Coronavirus, HIV, Grippeerreger und Co: Viele unterschiedliche virale Erreger plagen die Menschheit und stehen deshalb intensiv im Fokus der Wissenschaft. Ihre Erforschung ist allerdings deutlich kniffliger als im Fall der Bakterien. Denn im Gegensatz zu diesen Einzellern handelt es sich bei Viren um extreme Winzlinge ohne eigenen Stoffwechsel: Viren-Partikel bestehen nur aus einer proteinbesetzten Hülle, in der Erbgut verpackt ist. Die Infektion beginnt, wenn sich ein Virus an eine Zelle bindet und in sie eindringt. Anschließend bringt es die zelluläre Maschinerie dazu, sein virales Erbgut zu vervielfältigen und weitere Viren-Partikel herzustellen. Diese Nachkommen gehen dann erneut auf die Reise, um weitere Zellen zu kapern.

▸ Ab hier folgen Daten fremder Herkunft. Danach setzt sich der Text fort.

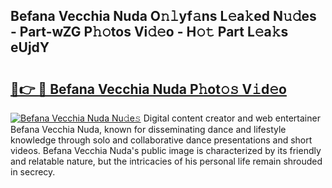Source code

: ## Befana Vecchia Nuda O𝚗𝚕yf𝚊ns L𝚎a𝚔ed N𝚞𝚍es - Part-wZG P𝚑𝚘tos Vi𝚍𝚎o - H𝚘𝚝 Part L𝚎a𝚔s eUjdY

# <h2><a href="http://kfe82rb.oniu.top/?m=Befana+Vecchia+Nuda">🔗👉 🔴 Befana Vecchia Nuda P𝚑ot𝚘𝚜 V𝚒d𝚎o</a></h2>

[![Befana Vecchia Nuda Nu𝚍e𝚜](https://i.imgur.com/0qMVB7G.gif)](http://kfe82rb.oniu.top/?m=Befana+Vecchia+Nuda)
Digital content creator and web entertainer Befana Vecchia Nuda, known for disseminating dance and lifestyle knowledge through solo and collaborative dance presentations and short videos. Befana Vecchia Nuda's public image is characterized by its friendly and relatable nature, but the intricacies of his personal life remain shrouded in secrecy.  
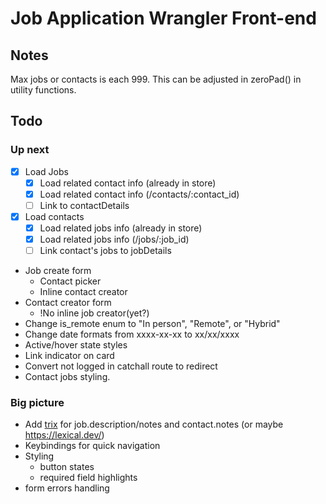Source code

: # Job Application Wrangler Front-end

## Notes

Max jobs or contacts is each 999. This can be adjusted in zeroPad() in utility functions.

## Todo

### Up next

- [x] Load Jobs
  - [x] Load related contact info (already in store)
  - [x] Load related contact info (/contacts/:contact_id)
  - [ ] Link to contactDetails
- [x] Load contacts
  - [x] Load related jobs info (already in store)
  - [x] Load related jobs info (/jobs/:job_id)
  - [ ] Link contact's jobs to jobDetails
- Job create form
  - Contact picker
  - Inline contact creator
- Contact creator form
  - !No inline job creator(yet?)
- Change is_remote enum to "In person", "Remote", or "Hybrid"
- Change date formats from xxxx-xx-xx to xx/xx/xxxx
- Active/hover state styles
- Link indicator on card
- Convert not logged in catchall route to redirect
- Contact jobs styling.

### Big picture

- Add [trix](https://github.com/basecamp/trix) for job.description/notes and contact.notes (or maybe https://lexical.dev/)
- Keybindings for quick navigation
- Styling
  - button states
  - required field highlights
- form errors handling

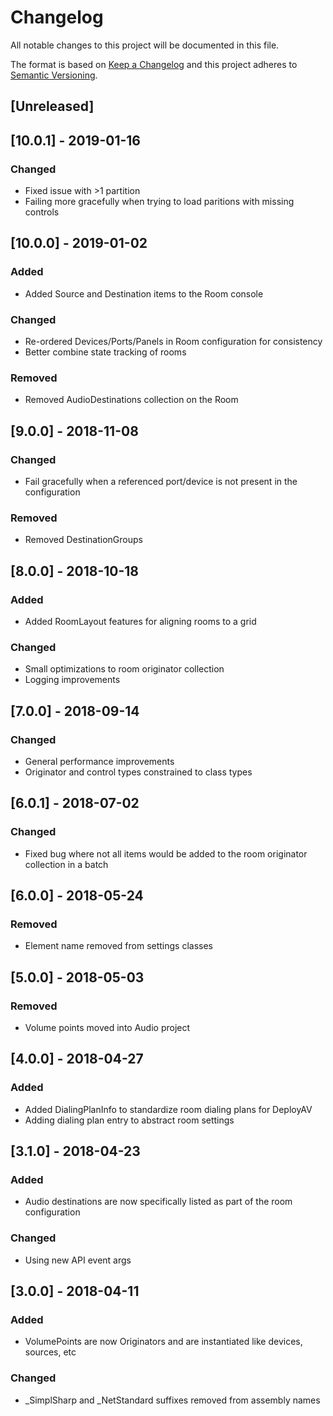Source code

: # Changelog
All notable changes to this project will be documented in this file.

The format is based on [Keep a Changelog](http://keepachangelog.com/en/1.0.0/)
and this project adheres to [Semantic Versioning](http://semver.org/spec/v2.0.0.html).

## [Unreleased]

## [10.0.1] - 2019-01-16
### Changed
 - Fixed issue with >1 partition
 - Failing more gracefully when trying to load paritions with missing controls

## [10.0.0] - 2019-01-02
### Added
 - Added Source and Destination items to the Room console

### Changed
 - Re-ordered Devices/Ports/Panels in Room configuration for consistency
 - Better combine state tracking of rooms
 
### Removed
 - Removed AudioDestinations collection on the Room

## [9.0.0] - 2018-11-08
### Changed
 - Fail gracefully when a referenced port/device is not present in the configuration

### Removed
 - Removed DestinationGroups

## [8.0.0] - 2018-10-18
### Added
 - Added RoomLayout features for aligning rooms to a grid
 
### Changed
 - Small optimizations to room originator collection
 - Logging improvements

## [7.0.0] - 2018-09-14
### Changed
 - General performance improvements
 - Originator and control types constrained to class types

## [6.0.1] - 2018-07-02
### Changed
 - Fixed bug where not all items would be added to the room originator collection in a batch

## [6.0.0] - 2018-05-24
### Removed
 - Element name removed from settings classes

## [5.0.0] - 2018-05-03
### Removed
 - Volume points moved into Audio project

## [4.0.0] - 2018-04-27
### Added
 - Added DialingPlanInfo to standardize room dialing plans for DeployAV
 - Adding dialing plan entry to abstract room settings

## [3.1.0] - 2018-04-23
### Added
 - Audio destinations are now specifically listed as part of the room configuration

### Changed
 - Using new API event args

## [3.0.0] - 2018-04-11
### Added
 - VolumePoints are now Originators and are instantiated like devices, sources, etc

### Changed
 - _SimplSharp and _NetStandard suffixes removed from assembly names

Wie verläuft der Weg zum Tatort?
Um eine Infektion auszulösen, muss ein Virus-Partikel zunächst durch Diffusionsprozesse die schützenden Schichten aus Schleim und äußeren Zellen durchdringen, die unsere Atemwege und den Darm auskleiden. Obwohl Viren mit Mikroskopietechniken in und an Zellen gut sichtbar gemacht werden können, konnten sie auf diesem wichtigen Weg vor der Infektion bisher nicht deutlich beobachtet werden. Das liegt zum Teil daran, dass sich die im Vergleich zu den Zellen winzigen Viren-Partikel durch die dynamischen Prozesse im freien Raum viel schneller bewegen als im Zellinneren. „Bei mikroskopischen Untersuchungen ist es so, als würde man versuchen, Aufnahmen von einer Person zu machen, die sich vor einem Wolkenkratzer bewegt: Man kann nicht das ganze Gebäude und gleichzeitig die Details der Person davor mit einem einzigen Bild erfassen”, erklärt Seniorautor Kevin Welsher von der Duke University in Durham. Doch ihm und seinem Team ist es nun gelungen, eine Methode zu entwickelt, die Echtzeitaufnahmen von Viren ermöglicht, während sie sich ihren zellulären Zielen nähern.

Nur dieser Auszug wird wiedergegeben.